__INFORMATION SHOWN__.
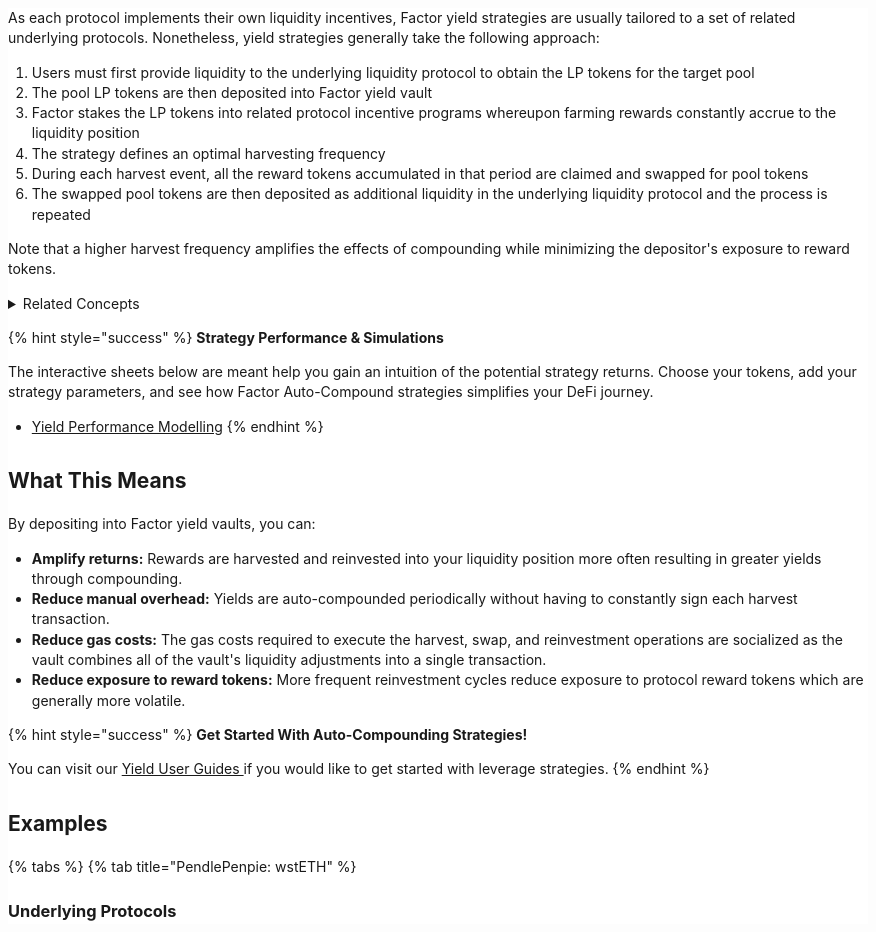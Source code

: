 As each protocol implements their own liquidity incentives, Factor yield strategies are usually tailored to a set of related underlying protocols. Nonetheless, yield strategies generally take the following approach:

1. Users must first provide liquidity to the underlying liquidity protocol to obtain the LP tokens for the target pool
2. The pool LP tokens are then deposited into Factor yield vault
3. Factor stakes the LP tokens into related protocol incentive programs whereupon farming rewards constantly accrue to the liquidity position
4. The strategy defines an optimal harvesting frequency
5. During each harvest event, all the reward tokens accumulated in that period are claimed and swapped for pool tokens
6. The swapped pool tokens are then deposited as additional liquidity in the underlying liquidity protocol and the process is repeated

Note that a higher harvest frequency amplifies the effects of compounding while minimizing the depositor's exposure to reward tokens.

<details><summary>Related Concepts</summary></details>

{% hint style="success" %}
**Strategy Performance & Simulations**

The interactive sheets below are meant help you gain an intuition of the potential strategy returns. Choose your tokens, add your strategy parameters, and see how Factor Auto-Compound strategies simplifies your DeFi journey.

* [Yield Performance Modelling](yield-performance-modelling.md)
{% endhint %}

## What This Means

By depositing into Factor yield vaults, you can:

* **Amplify returns:** Rewards are harvested and reinvested into your liquidity position more often resulting in greater yields through compounding.
* **Reduce manual overhead:** Yields are auto-compounded periodically without having to constantly  sign each harvest transaction.
* **Reduce gas costs:** The gas costs required to execute the harvest, swap, and reinvestment operations are socialized as the vault combines all of the vault's liquidity adjustments into a single transaction.
* **Reduce exposure to reward tokens:** More frequent reinvestment cycles reduce exposure to protocol reward tokens which are generally more volatile.

{% hint style="success" %}
**Get Started With Auto-Compounding Strategies!**

You can visit our [Yield User Guides ](../../../factor-discover/factor-discover/yield-user-guides/auto-compound-your-yields.md)if you would like to get started with leverage strategies.
{% endhint %}

## Examples

{% tabs %}
{% tab title="PendlePenpie: wstETH" %}
### Underlying Protocols
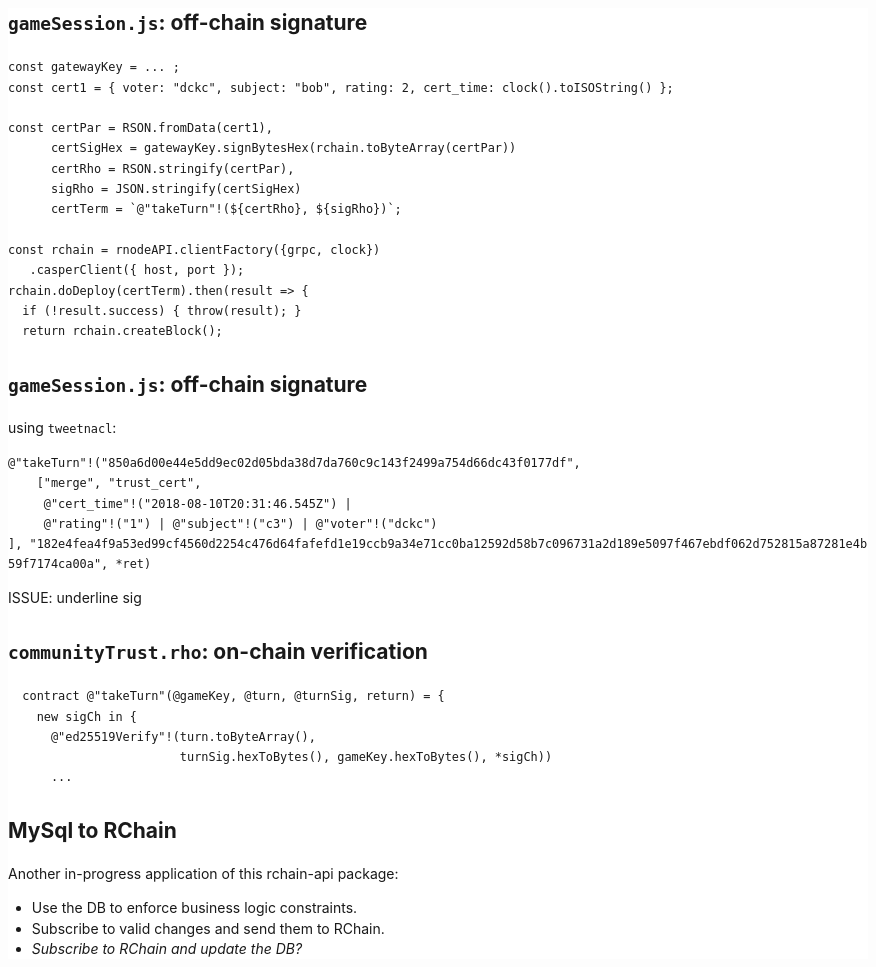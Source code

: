 ## `gameSession.js`: off-chain signature

```{js}
const gatewayKey = ... ;
const cert1 = { voter: "dckc", subject: "bob", rating: 2, cert_time: clock().toISOString() };

const certPar = RSON.fromData(cert1),
      certSigHex = gatewayKey.signBytesHex(rchain.toByteArray(certPar))
      certRho = RSON.stringify(certPar),
      sigRho = JSON.stringify(certSigHex)
      certTerm = `@"takeTurn"!(${certRho}, ${sigRho})`;

const rchain = rnodeAPI.clientFactory({grpc, clock})
   .casperClient({ host, port });
rchain.doDeploy(certTerm).then(result => {
  if (!result.success) { throw(result); }
  return rchain.createBlock();
```


## `gameSession.js`: off-chain signature

using `tweetnacl`:


```{scala}
@"takeTurn"!("850a6d00e44e5dd9ec02d05bda38d7da760c9c143f2499a754d66dc43f0177df",
    ["merge", "trust_cert",
     @"cert_time"!("2018-08-10T20:31:46.545Z") |
     @"rating"!("1") | @"subject"!("c3") | @"voter"!("dckc")
], "182e4fea4f9a53ed99cf4560d2254c476d64fafefd1e19ccb9a34e71cc0ba12592d58b7c096731a2d189e5097f467ebdf062d752815a87281e4b59f7174ca00a", *ret)
```

ISSUE: underline sig


## `communityTrust.rho`: on-chain verification

```{scala}
  contract @"takeTurn"(@gameKey, @turn, @turnSig, return) = {
    new sigCh in {
      @"ed25519Verify"!(turn.toByteArray(),
                        turnSig.hexToBytes(), gameKey.hexToBytes(), *sigCh))
      ...
```

## MySql to RChain

Another in-progress application of this rchain-api package:

 - Use the DB to enforce business logic constraints.
 - Subscribe to valid changes and send them to RChain.
 - _Subscribe to RChain and update the DB?_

__EXERCISE OBJECTIVE__.
Go through the data line by line and work out how many lines contain "dckc". Give only that number.

__RESULT__.
2